Objective: To examine the effect of nurse staffing and the work environment on 10- and 30-day unplanned readmissions for US Medicare patients following elective total hip and knee replacement.
Design: A cross-sectional analysis of secondary data.
Setting: Acute care hospitals in California, Florida, New Jersey and Pennsylvania, during 2006.
Participants: Medicare patients (n = 112 017) admitted to an acute care hospital for an elective total hip or knee replacement.
Main outcome measures: The adjusted odds ratio (OR) of experiencing an unplanned readmission within 10 and 30 days of discharge following an elective total hip or knee replacement.
Results: Our sample included 112 017 Medicare patients in 495 hospitals. Nearly 6% of the patients were readmitted within 30 days; more than half of whom were rehospitalized within 10 days. Adjusted for patient and hospital characteristics, patients had 8% higher odds of 30-day readmission and 12% higher odds of 10-day readmission, for each additional patient per nurse.
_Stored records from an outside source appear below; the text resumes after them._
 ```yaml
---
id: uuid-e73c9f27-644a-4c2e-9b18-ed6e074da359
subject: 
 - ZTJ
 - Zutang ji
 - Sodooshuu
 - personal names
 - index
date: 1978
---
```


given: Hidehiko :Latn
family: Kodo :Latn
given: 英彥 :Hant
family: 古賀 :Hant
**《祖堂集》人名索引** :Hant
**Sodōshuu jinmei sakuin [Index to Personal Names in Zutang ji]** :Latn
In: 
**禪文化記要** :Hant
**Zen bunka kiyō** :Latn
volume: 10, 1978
Patients cared for in the best work environments had 12% lower odds of 30-day readmission.
Conclusions: Readmission outcomes following major joint replacement are associated with hospital nursing care. Attention to nurse work conditions may be central to improving readmissions in this postoperative Medicare population.
Keywords: hip replacement; knee replacement; nursing; readmission; work environment.